WILMINGTON, Del., April 30, 2020 /PRNewswire/ -- Following weeks of refusal by the Delaware State Department of Correction (DOC) to provide personal protective equipment (PPE) – including facemasks – to inmates today, Citizens for a Pro-Business Delaware (CPBD) denounced the state for rejecting their offer of 4,600 masks for free.

The DOC decision comes despite substantial evidence of the spread of COVID-19 in the state's prison system.

After distributing 10,000 masks to frontline healthcare workers and vulnerable populations throughout Delaware, CPBD secured an additional 4,600 face masks, which the group immediately offered to the DOC in the wake of the first inmate death from the virus at the James T. Vaughn Correctional Center earlier this week.

After initially accepting CPBD's offer, the DOC reversed its decision and rejected the masks just four hours later after agency officials informed the office of DOC Commissioner Claire DeMatteis, a political appointee of Governor John Carney, who has been criticized by CPBD for his handling of the COVID-19 crisis.
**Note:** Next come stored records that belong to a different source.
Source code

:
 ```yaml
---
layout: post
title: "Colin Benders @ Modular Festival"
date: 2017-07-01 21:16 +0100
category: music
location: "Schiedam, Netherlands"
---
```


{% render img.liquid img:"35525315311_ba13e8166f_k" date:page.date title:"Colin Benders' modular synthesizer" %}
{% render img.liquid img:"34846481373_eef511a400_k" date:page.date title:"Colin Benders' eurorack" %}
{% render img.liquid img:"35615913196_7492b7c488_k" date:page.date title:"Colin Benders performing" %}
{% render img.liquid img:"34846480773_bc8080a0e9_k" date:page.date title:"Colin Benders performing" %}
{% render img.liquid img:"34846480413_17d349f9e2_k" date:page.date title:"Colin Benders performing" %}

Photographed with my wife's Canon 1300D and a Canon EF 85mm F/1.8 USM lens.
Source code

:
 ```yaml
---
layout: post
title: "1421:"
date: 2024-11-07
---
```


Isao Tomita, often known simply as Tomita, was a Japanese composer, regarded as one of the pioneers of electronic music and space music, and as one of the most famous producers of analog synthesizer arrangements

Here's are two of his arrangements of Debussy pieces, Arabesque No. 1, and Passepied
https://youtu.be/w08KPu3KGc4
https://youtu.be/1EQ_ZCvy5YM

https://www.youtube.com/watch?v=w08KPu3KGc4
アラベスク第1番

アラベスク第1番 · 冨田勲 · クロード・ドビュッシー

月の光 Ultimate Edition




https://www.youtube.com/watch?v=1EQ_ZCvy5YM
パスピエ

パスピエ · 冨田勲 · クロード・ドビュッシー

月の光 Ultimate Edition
The DOC's rejection of the PPE comes as the agency has still failed to provide face masks to all 4,200 inmates in its facilities despite updated Centers for Disease Control guidelines that recommend wearing face coverings to slow the spread of the virus. With prisons across the country emerging as vectors for transmission of the deadly coronavirus, civil rights organizations including the ACLU and the NAACP have urged state officials to take steps like providing masks to mitigate the risk of coronavirus in correctional facilities. Delaware's prisons are disproportionately filled with people of color, and racial breakdowns of the state's coronavirus cases show that Black and Hispanic Delawareans are being infected with the coronavirus at a drastically higher rate than white residents.

Said Citizens for a Pro-Business Delaware Campaign Manager Chris Coffey, "It is morally outrageous that the DOC would reject these masks for inmates in the state prison system. Their refusal to accept outside assistance is even more reprehensible than the crucial weeks the agency wasted before even beginning to address the spread of COVID-19 in its facilities. The DOC should be making every effort possible to make up for its deadly early delays in protecting inmates, but instead they are doubling down on their callous disregard for inmates' health and wellbeing rejecting lifesaving PPE.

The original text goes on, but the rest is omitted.